_What is needed_
Which lines of the listing below contain the word "label"? Return them.

_Dataset extract_
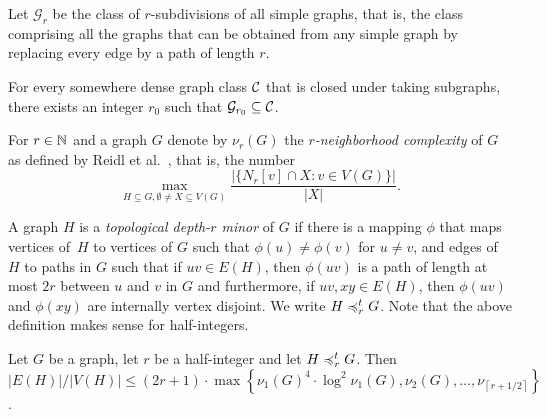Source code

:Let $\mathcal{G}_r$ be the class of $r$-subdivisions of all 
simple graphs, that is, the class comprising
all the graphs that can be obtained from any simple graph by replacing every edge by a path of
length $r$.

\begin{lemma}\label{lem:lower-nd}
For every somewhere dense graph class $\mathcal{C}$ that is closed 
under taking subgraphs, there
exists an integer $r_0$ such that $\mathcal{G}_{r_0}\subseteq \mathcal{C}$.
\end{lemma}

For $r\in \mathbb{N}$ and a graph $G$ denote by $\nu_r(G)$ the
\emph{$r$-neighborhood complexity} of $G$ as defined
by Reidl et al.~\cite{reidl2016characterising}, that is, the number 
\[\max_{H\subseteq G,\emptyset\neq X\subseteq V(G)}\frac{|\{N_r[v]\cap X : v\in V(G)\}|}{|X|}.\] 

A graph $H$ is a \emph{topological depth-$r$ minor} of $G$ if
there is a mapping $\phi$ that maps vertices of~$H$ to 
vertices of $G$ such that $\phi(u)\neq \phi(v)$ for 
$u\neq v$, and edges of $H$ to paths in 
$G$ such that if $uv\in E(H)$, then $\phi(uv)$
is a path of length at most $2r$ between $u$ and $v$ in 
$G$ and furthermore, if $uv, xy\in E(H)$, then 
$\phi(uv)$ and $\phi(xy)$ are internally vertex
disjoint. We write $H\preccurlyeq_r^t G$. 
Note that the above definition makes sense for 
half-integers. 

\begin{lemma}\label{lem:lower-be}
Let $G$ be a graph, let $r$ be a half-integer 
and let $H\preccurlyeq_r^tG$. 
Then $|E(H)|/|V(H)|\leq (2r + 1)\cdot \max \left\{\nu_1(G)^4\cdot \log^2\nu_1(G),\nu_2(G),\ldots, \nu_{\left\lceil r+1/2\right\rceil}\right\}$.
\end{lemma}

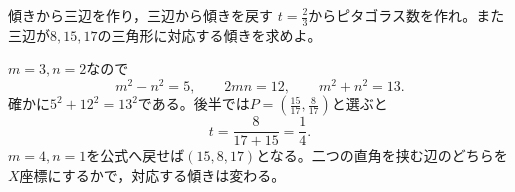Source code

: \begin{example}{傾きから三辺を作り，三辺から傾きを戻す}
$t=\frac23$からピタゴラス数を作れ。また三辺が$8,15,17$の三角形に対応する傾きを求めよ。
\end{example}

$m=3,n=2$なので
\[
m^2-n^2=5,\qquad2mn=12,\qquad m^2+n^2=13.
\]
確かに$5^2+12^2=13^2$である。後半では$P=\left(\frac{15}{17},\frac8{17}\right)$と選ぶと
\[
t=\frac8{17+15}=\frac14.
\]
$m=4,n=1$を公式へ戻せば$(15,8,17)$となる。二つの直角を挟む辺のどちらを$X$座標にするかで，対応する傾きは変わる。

_Written solution_
\begin{lemma}\label{lem:lower-nd}
\begin{lemma}\label{lem:lower-be}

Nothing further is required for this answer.